This reply seemed to discomfit them for a moment. They looked at
each other, then at my passport. At length the alcalde, striking
it with his finger, bellowed forth:
"This is no Spanish passport; it appears to be written in French."
Myself. - I have already told you that I am a foreigner. I of
course carry a foreign passport.
Alcalde. - Then you mean to assert that you are not Calros Rey.
Myself. - I never heard before of such a king, nor indeed of such a
name.
Alcalde. - Hark to the fellow: he has the audacity to say that he
has never heard of Calros the pretender, who calls himself king.
Myself. - If you mean by Calros, the pretender Don Carlos, all I can
reply is, that you can scarcely be serious. You might as well
assert that yonder poor fellow, my guide, whom I see you have made
prisoner, is his nephew, the infante Don Sebastian.
Alcalde. - See, you have betrayed yourself; that is the very person
we suppose him to be.
Myself. - It is true that they are both hunchbacks. But how can I
be like Don Carlos? I have nothing the appearance of a Spaniard,
and am nearly a foot taller than the pretender.
Alcalde. - That makes no difference; you of course carry many
waistcoats about you, by means of which you disguise yourself, and
appear tall or low according to your pleasure.
This last was so conclusive an argument that I had of course
nothing to reply to it.
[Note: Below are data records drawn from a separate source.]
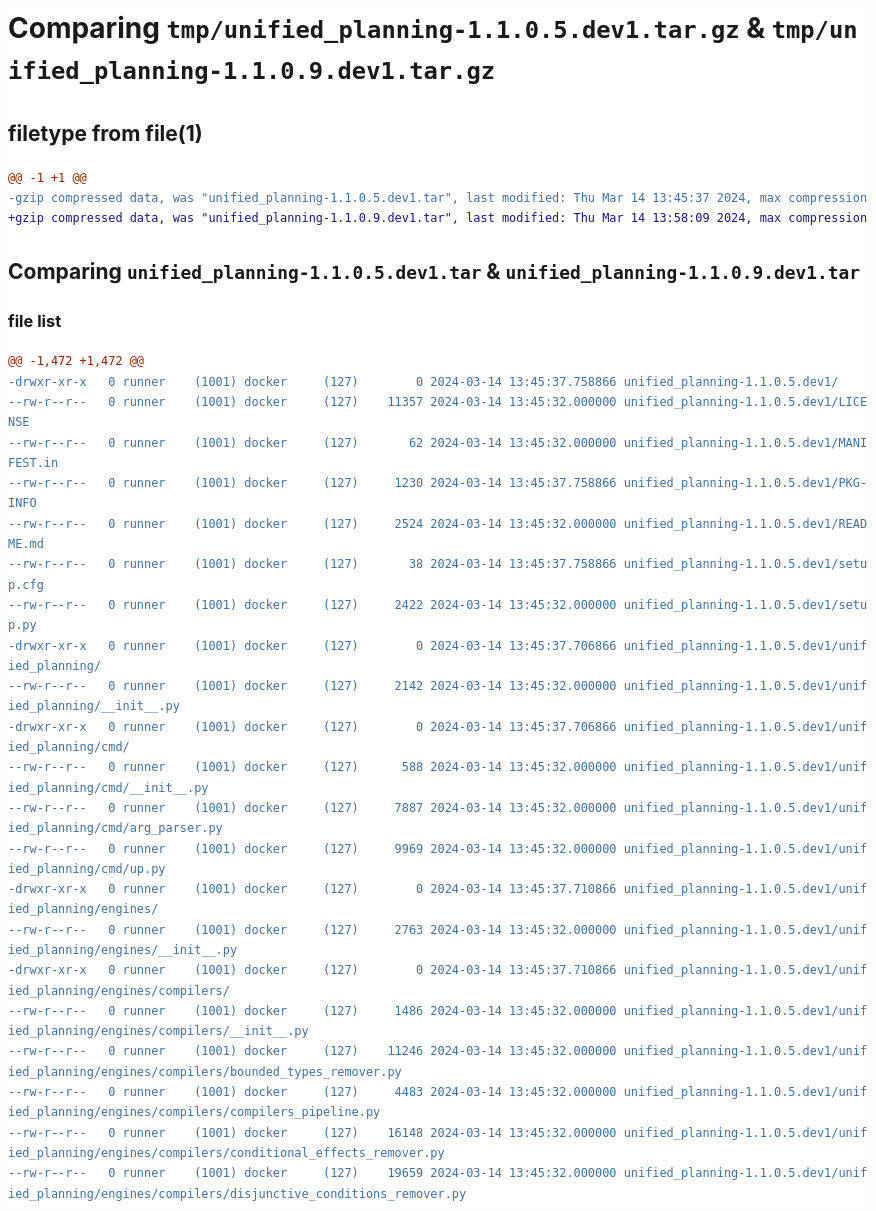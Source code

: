 # Comparing `tmp/unified_planning-1.1.0.5.dev1.tar.gz` & `tmp/unified_planning-1.1.0.9.dev1.tar.gz`

## filetype from file(1)

```diff
@@ -1 +1 @@
-gzip compressed data, was "unified_planning-1.1.0.5.dev1.tar", last modified: Thu Mar 14 13:45:37 2024, max compression
+gzip compressed data, was "unified_planning-1.1.0.9.dev1.tar", last modified: Thu Mar 14 13:58:09 2024, max compression
```

## Comparing `unified_planning-1.1.0.5.dev1.tar` & `unified_planning-1.1.0.9.dev1.tar`

### file list

```diff
@@ -1,472 +1,472 @@
-drwxr-xr-x   0 runner    (1001) docker     (127)        0 2024-03-14 13:45:37.758866 unified_planning-1.1.0.5.dev1/
--rw-r--r--   0 runner    (1001) docker     (127)    11357 2024-03-14 13:45:32.000000 unified_planning-1.1.0.5.dev1/LICENSE
--rw-r--r--   0 runner    (1001) docker     (127)       62 2024-03-14 13:45:32.000000 unified_planning-1.1.0.5.dev1/MANIFEST.in
--rw-r--r--   0 runner    (1001) docker     (127)     1230 2024-03-14 13:45:37.758866 unified_planning-1.1.0.5.dev1/PKG-INFO
--rw-r--r--   0 runner    (1001) docker     (127)     2524 2024-03-14 13:45:32.000000 unified_planning-1.1.0.5.dev1/README.md
--rw-r--r--   0 runner    (1001) docker     (127)       38 2024-03-14 13:45:37.758866 unified_planning-1.1.0.5.dev1/setup.cfg
--rw-r--r--   0 runner    (1001) docker     (127)     2422 2024-03-14 13:45:32.000000 unified_planning-1.1.0.5.dev1/setup.py
-drwxr-xr-x   0 runner    (1001) docker     (127)        0 2024-03-14 13:45:37.706866 unified_planning-1.1.0.5.dev1/unified_planning/
--rw-r--r--   0 runner    (1001) docker     (127)     2142 2024-03-14 13:45:32.000000 unified_planning-1.1.0.5.dev1/unified_planning/__init__.py
-drwxr-xr-x   0 runner    (1001) docker     (127)        0 2024-03-14 13:45:37.706866 unified_planning-1.1.0.5.dev1/unified_planning/cmd/
--rw-r--r--   0 runner    (1001) docker     (127)      588 2024-03-14 13:45:32.000000 unified_planning-1.1.0.5.dev1/unified_planning/cmd/__init__.py
--rw-r--r--   0 runner    (1001) docker     (127)     7887 2024-03-14 13:45:32.000000 unified_planning-1.1.0.5.dev1/unified_planning/cmd/arg_parser.py
--rw-r--r--   0 runner    (1001) docker     (127)     9969 2024-03-14 13:45:32.000000 unified_planning-1.1.0.5.dev1/unified_planning/cmd/up.py
-drwxr-xr-x   0 runner    (1001) docker     (127)        0 2024-03-14 13:45:37.710866 unified_planning-1.1.0.5.dev1/unified_planning/engines/
--rw-r--r--   0 runner    (1001) docker     (127)     2763 2024-03-14 13:45:32.000000 unified_planning-1.1.0.5.dev1/unified_planning/engines/__init__.py
-drwxr-xr-x   0 runner    (1001) docker     (127)        0 2024-03-14 13:45:37.710866 unified_planning-1.1.0.5.dev1/unified_planning/engines/compilers/
--rw-r--r--   0 runner    (1001) docker     (127)     1486 2024-03-14 13:45:32.000000 unified_planning-1.1.0.5.dev1/unified_planning/engines/compilers/__init__.py
--rw-r--r--   0 runner    (1001) docker     (127)    11246 2024-03-14 13:45:32.000000 unified_planning-1.1.0.5.dev1/unified_planning/engines/compilers/bounded_types_remover.py
--rw-r--r--   0 runner    (1001) docker     (127)     4483 2024-03-14 13:45:32.000000 unified_planning-1.1.0.5.dev1/unified_planning/engines/compilers/compilers_pipeline.py
--rw-r--r--   0 runner    (1001) docker     (127)    16148 2024-03-14 13:45:32.000000 unified_planning-1.1.0.5.dev1/unified_planning/engines/compilers/conditional_effects_remover.py
--rw-r--r--   0 runner    (1001) docker     (127)    19659 2024-03-14 13:45:32.000000 unified_planning-1.1.0.5.dev1/unified_planning/engines/compilers/disjunctive_conditions_remover.py
```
The alcalde looked around him in triumph,
as if he had made some notable discovery. "Yes, it is Calros; it
is Calros," said the crowd at the door. "It will be as well to
have these men shot instantly," continued the alcalde; "if they are
not the two pretenders, they are at any rate two of the factious."
"I am by no means certain that they are either one or the other,"
said a gruff voice.
The justicia of Finisterra turned their eyes in the direction from
which these words proceeded, and so did I. Our glances rested upon
the figure who held watch at the door. He had planted the barrel
of his musket on the floor, and was now leaning his chin against
the butt.
"I am by no means certain that they are either one or the other,"
repeated he, advancing forward. "I have been examining this man,"
pointing to myself, "and listening whilst he spoke, and it appears
to me that after all he may prove an Englishman; he has their very
look and voice. Who knows the English better than Antonio de la
Trava, and who has a better right? Has he not sailed in their
ships; has he not eaten their biscuit; and did he not stand by
Nelson when he was shot dead?"
Here the alcalde became violently incensed. "He is no more an
Englishman than yourself," he exclaimed; "if he were an Englishman
would he have come in this manner, skulking across the land?